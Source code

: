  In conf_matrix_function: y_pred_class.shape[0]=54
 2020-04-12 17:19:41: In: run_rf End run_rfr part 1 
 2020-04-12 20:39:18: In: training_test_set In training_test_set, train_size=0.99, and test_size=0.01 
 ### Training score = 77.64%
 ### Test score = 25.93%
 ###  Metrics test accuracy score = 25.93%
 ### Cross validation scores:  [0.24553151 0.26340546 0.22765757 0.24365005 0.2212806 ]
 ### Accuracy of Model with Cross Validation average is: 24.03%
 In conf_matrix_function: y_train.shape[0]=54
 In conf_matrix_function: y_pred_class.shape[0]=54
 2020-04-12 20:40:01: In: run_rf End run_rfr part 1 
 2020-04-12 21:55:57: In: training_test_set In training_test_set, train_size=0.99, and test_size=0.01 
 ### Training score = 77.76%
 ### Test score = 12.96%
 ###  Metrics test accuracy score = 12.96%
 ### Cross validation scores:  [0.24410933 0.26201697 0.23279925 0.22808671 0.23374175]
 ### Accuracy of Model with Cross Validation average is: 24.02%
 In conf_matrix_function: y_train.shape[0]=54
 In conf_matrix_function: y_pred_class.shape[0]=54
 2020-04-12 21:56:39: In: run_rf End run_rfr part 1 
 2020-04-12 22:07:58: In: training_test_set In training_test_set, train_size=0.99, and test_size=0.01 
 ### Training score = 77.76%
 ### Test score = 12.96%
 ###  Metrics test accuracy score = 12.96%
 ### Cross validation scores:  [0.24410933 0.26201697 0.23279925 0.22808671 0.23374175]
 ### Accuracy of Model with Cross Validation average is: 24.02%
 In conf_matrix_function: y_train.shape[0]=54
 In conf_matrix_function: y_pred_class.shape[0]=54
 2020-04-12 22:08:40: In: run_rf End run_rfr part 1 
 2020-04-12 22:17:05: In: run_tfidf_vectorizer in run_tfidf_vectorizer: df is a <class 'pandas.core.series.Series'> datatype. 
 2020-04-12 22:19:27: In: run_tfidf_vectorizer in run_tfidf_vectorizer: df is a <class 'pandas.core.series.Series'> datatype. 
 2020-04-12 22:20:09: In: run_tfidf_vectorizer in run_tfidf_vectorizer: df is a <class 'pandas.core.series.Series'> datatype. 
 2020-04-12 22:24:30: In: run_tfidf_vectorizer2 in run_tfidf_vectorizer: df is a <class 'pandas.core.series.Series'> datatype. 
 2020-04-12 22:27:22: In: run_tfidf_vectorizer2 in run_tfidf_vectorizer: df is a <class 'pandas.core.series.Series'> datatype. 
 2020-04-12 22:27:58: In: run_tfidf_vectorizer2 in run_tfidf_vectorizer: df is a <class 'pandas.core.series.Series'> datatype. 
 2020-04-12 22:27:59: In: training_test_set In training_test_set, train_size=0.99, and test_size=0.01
□ □ □
**Task brief:**
Produce the lines from the top of the listing through the "accuracy score = 25.93%" line exactly as they appear, with no additional output.

**Result:**
Source code

:  In conf_matrix_function: y_pred_class.shape[0]=54
 2020-04-12 17:19:41: In: run_rf End run_rfr part 1 
 2020-04-12 20:39:18: In: training_test_set In training_test_set, train_size=0.99, and test_size=0.01 
 ### Training score = 77.64%
 ### Test score = 25.93%
 ###  Metrics test accuracy score = 25.93%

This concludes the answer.